### PROBLEM REQUIREMENTS
Find out how many lines of the listing below include "Extract" and report only that number.
BEGIN
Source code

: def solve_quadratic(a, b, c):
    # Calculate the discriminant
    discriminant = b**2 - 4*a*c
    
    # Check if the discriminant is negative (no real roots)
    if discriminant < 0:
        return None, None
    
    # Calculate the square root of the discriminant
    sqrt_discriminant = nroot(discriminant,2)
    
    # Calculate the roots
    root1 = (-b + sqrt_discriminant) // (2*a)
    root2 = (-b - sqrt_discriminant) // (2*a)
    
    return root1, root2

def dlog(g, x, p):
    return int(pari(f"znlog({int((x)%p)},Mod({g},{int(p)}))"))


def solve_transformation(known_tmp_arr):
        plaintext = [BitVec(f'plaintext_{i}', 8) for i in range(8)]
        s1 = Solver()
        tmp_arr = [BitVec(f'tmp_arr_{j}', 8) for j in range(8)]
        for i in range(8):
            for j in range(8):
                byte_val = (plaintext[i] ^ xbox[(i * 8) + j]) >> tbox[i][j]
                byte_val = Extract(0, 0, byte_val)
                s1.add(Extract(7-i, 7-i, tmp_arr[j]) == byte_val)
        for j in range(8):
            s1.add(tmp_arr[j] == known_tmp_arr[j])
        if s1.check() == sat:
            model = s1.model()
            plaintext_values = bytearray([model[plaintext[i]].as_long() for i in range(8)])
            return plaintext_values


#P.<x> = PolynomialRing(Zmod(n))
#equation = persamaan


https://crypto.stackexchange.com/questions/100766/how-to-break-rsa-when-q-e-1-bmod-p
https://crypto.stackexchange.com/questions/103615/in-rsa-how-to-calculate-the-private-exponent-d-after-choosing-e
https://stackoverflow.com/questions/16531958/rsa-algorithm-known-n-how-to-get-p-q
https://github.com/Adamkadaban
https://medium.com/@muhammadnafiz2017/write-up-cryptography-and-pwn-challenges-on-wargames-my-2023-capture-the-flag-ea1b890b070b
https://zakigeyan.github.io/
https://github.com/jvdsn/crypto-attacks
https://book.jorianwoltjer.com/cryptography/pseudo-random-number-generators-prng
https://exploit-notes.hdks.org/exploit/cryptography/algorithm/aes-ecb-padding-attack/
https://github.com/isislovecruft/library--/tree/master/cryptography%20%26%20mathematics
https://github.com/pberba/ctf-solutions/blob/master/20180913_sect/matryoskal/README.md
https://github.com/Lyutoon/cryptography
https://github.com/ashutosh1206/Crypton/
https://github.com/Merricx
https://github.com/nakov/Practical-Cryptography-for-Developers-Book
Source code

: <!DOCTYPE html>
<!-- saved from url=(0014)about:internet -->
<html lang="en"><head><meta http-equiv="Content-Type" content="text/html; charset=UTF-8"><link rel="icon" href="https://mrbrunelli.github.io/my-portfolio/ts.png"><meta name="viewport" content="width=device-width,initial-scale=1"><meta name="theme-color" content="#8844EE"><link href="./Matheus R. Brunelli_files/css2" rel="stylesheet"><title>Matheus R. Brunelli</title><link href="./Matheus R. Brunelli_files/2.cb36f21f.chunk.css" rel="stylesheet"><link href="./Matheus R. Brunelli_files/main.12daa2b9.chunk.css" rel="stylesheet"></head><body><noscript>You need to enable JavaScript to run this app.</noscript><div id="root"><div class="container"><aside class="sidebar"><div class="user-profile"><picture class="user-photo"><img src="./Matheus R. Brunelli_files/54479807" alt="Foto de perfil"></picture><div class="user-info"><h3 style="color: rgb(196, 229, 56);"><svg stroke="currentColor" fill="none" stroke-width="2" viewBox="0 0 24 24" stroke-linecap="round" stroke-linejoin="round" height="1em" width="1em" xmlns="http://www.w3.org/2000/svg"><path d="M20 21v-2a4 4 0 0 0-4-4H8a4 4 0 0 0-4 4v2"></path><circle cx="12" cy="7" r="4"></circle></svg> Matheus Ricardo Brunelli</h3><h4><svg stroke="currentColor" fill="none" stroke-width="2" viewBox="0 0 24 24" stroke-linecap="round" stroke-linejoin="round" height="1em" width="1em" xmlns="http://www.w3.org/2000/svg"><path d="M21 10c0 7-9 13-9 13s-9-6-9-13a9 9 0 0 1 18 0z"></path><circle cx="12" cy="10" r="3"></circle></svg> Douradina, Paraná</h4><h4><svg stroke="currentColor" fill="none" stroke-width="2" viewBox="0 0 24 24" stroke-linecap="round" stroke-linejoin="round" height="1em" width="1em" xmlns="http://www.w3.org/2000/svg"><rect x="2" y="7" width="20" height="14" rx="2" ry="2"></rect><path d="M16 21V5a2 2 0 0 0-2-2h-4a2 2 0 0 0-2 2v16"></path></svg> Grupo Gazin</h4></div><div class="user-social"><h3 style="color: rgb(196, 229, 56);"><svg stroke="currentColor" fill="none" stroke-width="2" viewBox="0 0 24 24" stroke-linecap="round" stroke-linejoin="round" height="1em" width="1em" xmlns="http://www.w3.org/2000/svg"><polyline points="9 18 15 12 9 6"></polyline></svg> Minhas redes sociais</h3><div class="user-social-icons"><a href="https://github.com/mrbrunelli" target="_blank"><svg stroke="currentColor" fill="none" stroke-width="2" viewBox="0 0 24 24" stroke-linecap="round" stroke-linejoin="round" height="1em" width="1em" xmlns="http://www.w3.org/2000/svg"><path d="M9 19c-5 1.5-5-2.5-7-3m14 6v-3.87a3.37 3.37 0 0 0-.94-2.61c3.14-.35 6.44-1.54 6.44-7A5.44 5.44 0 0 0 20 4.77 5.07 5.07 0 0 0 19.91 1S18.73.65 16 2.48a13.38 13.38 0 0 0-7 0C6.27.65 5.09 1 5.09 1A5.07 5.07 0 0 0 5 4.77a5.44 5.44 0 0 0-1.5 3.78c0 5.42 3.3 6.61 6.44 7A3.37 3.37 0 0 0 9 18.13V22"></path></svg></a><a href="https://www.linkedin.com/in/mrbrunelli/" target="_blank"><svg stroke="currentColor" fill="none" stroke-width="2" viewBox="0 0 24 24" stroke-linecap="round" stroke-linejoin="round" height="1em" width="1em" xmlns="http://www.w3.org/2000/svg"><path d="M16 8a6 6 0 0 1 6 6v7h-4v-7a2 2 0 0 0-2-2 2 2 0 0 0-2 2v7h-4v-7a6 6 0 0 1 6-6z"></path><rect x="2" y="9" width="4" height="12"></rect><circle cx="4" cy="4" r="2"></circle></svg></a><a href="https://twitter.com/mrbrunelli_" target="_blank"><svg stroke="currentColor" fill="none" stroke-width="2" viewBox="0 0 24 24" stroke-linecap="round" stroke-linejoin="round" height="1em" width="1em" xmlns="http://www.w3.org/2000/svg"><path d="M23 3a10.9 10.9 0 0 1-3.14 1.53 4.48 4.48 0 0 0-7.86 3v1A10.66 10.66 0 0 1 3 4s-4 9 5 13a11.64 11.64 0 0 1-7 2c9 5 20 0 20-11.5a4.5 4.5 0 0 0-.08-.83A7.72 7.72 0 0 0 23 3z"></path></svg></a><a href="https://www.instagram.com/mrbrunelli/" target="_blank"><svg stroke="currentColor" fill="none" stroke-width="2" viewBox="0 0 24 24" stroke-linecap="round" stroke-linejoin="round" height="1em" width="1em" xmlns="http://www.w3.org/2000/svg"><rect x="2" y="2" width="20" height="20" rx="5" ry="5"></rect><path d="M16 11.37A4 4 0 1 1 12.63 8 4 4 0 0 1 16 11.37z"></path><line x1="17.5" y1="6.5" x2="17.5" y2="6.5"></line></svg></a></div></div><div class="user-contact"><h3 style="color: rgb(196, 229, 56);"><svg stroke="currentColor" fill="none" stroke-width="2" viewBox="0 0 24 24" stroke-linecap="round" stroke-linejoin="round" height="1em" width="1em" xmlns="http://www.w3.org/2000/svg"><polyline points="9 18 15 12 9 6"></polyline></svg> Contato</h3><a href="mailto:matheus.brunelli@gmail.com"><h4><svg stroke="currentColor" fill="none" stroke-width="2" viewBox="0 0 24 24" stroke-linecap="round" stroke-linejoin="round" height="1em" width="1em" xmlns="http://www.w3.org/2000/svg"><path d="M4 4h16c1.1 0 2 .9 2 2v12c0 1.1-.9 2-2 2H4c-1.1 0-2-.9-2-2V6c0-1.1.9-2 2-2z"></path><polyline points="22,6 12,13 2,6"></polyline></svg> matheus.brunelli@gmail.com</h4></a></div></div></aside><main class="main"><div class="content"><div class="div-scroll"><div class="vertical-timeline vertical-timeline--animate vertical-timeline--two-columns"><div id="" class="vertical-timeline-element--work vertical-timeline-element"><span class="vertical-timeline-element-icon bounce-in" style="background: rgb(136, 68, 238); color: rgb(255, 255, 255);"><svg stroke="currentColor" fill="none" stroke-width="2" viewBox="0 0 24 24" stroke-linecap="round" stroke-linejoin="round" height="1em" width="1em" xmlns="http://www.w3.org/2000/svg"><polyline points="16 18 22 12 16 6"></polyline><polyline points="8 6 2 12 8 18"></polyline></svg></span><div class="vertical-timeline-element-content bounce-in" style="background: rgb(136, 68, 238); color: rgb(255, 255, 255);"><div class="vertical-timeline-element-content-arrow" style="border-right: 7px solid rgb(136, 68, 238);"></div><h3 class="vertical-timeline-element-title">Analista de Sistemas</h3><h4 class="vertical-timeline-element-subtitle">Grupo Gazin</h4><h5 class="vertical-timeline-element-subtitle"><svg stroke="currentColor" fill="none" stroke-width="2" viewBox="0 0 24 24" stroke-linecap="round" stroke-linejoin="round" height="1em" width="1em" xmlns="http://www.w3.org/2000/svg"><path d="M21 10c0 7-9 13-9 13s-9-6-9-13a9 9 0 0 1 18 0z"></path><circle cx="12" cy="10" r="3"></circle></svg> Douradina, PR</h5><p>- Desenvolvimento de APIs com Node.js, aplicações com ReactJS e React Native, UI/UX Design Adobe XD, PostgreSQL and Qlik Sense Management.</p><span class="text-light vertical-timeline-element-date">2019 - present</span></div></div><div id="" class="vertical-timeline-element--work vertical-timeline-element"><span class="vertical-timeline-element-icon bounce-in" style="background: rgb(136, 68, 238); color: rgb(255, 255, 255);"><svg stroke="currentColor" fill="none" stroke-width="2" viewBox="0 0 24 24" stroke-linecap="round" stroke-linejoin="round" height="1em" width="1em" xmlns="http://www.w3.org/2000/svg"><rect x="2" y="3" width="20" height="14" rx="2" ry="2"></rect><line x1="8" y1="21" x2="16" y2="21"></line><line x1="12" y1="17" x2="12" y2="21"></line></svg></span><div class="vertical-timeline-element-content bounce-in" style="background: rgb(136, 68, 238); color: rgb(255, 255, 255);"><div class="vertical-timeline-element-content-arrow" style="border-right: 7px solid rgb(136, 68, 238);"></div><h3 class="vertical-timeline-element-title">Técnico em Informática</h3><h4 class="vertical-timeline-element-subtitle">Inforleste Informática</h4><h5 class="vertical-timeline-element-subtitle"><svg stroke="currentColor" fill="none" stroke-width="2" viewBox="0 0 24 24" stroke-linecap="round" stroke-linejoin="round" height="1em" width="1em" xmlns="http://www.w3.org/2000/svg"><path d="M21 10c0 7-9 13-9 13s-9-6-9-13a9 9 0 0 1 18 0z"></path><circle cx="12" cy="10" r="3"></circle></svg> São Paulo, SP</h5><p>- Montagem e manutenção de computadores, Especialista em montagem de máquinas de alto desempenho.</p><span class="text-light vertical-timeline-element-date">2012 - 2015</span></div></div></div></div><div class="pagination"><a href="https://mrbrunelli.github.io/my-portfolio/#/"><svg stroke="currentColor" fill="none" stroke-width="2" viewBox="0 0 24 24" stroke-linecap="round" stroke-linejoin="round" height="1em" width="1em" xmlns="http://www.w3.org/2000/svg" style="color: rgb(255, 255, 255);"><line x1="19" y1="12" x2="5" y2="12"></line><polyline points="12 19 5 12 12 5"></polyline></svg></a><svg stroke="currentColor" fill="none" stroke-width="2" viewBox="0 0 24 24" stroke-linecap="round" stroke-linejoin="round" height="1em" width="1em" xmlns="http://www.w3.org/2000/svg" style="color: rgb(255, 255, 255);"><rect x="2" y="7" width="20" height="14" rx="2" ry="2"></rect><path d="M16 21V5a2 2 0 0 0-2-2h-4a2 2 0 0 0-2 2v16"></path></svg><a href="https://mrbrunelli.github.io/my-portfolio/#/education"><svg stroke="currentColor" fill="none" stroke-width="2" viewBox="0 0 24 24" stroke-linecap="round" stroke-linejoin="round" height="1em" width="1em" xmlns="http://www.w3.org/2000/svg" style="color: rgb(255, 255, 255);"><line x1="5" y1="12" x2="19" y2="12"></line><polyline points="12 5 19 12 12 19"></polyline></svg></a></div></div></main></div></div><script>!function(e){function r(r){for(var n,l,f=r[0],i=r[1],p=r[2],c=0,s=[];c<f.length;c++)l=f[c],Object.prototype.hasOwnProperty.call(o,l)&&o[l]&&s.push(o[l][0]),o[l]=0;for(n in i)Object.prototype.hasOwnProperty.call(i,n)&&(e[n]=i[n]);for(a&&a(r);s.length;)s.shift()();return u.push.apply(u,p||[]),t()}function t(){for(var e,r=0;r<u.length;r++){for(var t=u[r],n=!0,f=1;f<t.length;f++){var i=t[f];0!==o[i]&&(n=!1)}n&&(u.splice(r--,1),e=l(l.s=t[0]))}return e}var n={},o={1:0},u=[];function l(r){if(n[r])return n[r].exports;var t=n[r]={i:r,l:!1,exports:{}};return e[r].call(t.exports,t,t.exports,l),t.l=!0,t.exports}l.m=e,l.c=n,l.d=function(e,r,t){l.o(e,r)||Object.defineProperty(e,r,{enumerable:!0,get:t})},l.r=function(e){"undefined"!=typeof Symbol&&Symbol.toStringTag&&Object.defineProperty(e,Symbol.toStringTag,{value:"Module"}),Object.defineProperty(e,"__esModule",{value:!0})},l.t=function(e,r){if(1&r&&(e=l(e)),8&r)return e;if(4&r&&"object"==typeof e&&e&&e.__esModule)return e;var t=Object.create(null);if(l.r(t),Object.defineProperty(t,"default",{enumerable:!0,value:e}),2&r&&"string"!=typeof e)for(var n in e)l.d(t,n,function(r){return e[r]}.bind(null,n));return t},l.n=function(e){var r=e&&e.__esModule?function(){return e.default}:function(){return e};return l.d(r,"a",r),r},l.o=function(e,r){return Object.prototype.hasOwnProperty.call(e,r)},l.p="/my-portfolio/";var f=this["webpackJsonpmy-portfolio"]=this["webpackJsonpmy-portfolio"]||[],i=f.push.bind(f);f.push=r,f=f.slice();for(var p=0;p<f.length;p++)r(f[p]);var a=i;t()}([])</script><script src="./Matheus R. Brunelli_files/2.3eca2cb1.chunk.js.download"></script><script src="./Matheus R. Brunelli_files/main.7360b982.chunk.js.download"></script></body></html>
END
### TASK RESULT
2